▶ _Directions_
Look through the data below and, wherever a line carries the word "will", please copy that line.

(Records from a data source)
□ □ □ □

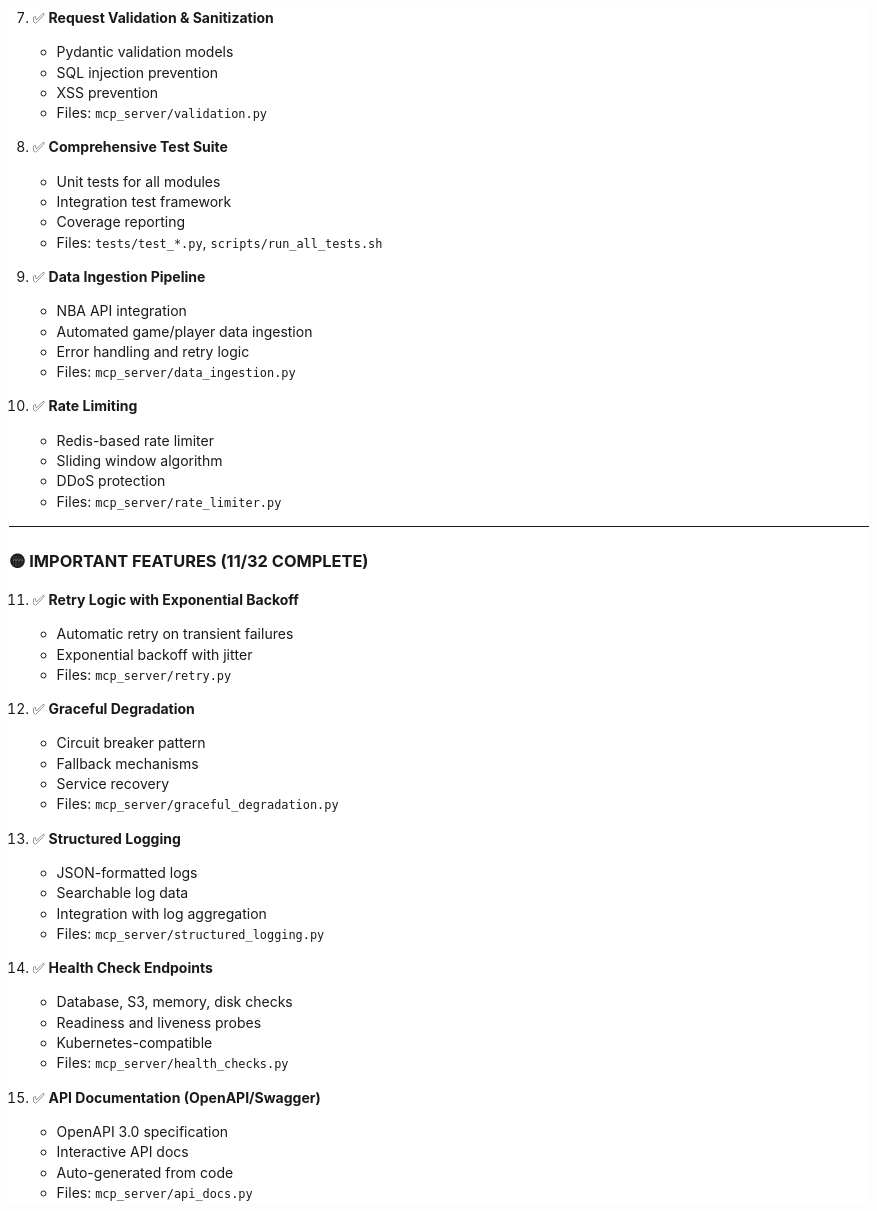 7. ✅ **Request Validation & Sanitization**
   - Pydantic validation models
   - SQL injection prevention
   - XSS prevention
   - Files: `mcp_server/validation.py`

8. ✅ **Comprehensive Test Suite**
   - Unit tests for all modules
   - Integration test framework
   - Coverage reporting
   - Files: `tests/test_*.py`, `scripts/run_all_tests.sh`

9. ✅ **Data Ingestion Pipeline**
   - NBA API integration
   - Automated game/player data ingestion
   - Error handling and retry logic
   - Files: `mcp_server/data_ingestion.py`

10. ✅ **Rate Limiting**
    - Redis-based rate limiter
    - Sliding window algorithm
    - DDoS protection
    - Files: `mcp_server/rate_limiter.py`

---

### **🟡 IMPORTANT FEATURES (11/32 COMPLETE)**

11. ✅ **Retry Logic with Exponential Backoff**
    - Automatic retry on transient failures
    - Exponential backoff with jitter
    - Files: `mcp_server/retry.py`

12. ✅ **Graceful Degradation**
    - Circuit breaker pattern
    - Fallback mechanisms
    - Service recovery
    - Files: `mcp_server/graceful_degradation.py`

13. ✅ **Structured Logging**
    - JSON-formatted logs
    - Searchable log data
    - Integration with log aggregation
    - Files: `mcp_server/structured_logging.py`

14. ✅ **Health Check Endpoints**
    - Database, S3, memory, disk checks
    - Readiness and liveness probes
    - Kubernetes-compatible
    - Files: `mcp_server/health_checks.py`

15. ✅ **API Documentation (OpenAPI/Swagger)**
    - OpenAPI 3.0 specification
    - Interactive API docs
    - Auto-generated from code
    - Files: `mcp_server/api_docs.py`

□ □ □ □

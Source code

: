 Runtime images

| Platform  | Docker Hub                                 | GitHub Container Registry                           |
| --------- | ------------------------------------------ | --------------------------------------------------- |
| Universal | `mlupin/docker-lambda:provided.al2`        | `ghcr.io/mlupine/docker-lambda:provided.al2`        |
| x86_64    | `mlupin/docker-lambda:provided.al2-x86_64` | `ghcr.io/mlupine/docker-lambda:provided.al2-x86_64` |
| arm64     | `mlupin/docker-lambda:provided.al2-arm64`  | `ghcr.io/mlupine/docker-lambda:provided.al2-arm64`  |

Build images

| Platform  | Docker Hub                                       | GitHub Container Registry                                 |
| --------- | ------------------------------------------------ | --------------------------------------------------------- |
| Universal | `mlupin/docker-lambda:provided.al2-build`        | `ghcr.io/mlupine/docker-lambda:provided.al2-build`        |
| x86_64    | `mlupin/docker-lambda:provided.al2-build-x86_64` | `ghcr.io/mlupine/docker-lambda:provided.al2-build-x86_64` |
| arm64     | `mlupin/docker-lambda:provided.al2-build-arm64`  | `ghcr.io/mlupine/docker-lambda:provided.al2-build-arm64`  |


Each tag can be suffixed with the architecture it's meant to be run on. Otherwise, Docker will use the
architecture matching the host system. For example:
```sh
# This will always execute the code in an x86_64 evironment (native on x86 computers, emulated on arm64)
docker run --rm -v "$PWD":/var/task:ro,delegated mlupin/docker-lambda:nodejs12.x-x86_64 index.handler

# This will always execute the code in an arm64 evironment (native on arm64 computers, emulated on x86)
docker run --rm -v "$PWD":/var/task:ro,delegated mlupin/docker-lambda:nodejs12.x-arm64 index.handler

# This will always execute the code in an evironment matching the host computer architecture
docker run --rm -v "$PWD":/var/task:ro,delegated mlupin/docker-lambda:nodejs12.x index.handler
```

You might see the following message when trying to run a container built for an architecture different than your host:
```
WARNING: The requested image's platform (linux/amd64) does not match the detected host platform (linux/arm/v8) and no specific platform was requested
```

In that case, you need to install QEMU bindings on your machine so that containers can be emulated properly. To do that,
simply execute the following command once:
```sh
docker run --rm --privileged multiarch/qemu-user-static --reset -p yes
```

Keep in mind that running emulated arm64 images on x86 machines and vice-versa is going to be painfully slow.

□ □ □ □

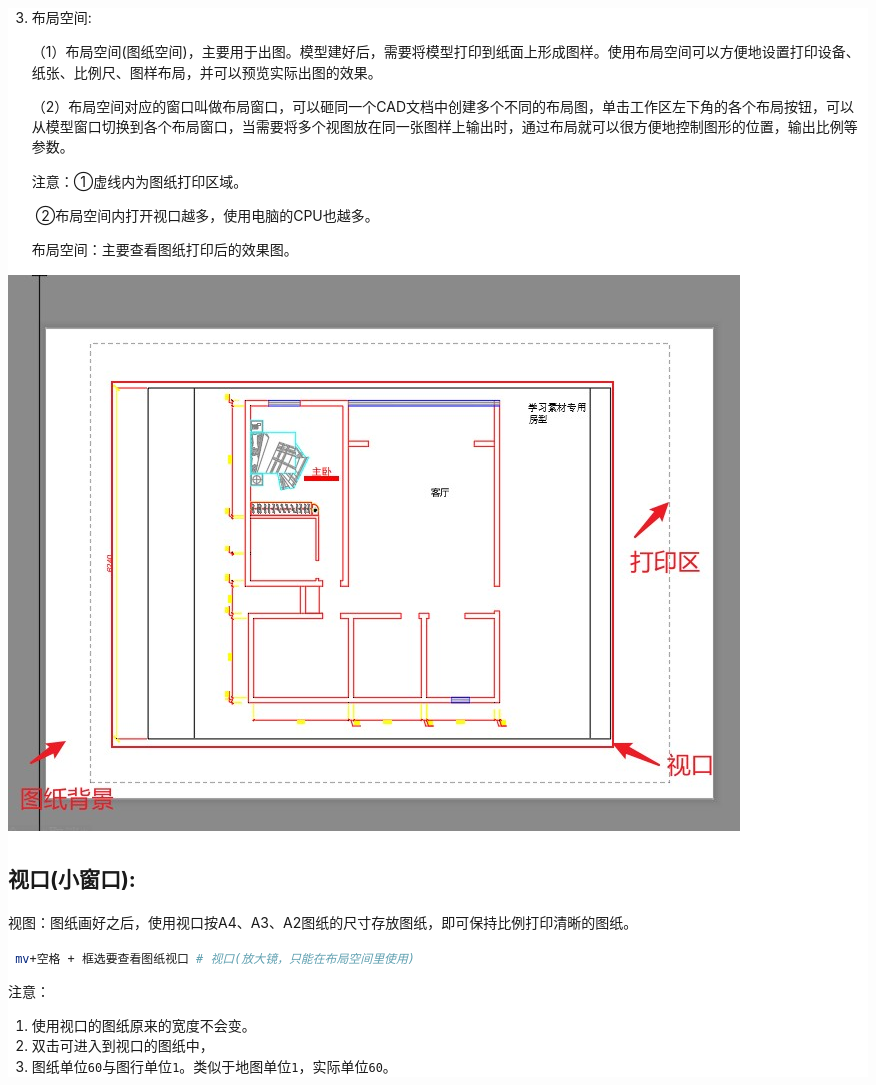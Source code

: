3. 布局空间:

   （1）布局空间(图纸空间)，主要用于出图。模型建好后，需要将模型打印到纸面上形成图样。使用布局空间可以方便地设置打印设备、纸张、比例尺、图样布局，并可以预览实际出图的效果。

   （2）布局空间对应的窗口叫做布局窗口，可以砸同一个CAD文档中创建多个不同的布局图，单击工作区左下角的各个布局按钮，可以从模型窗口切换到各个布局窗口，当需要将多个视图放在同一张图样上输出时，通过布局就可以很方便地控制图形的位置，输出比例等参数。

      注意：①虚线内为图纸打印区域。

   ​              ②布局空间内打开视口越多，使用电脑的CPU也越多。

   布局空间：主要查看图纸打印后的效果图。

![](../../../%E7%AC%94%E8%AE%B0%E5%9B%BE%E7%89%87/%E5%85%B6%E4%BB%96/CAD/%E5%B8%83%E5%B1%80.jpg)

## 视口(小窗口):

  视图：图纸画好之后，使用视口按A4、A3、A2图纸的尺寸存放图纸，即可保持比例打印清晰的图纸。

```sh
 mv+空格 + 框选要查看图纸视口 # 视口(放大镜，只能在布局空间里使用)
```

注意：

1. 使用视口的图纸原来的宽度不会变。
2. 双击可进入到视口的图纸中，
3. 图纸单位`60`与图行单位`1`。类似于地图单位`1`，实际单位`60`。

□ □ □ □

▶ _Answer to this exercise_
Each tag can be suffixed with the architecture it's meant to be run on. Otherwise, Docker will use the
# This will always execute the code in an x86_64 evironment (native on x86 computers, emulated on arm64)
# This will always execute the code in an arm64 evironment (native on arm64 computers, emulated on x86)
# This will always execute the code in an evironment matching the host computer architecture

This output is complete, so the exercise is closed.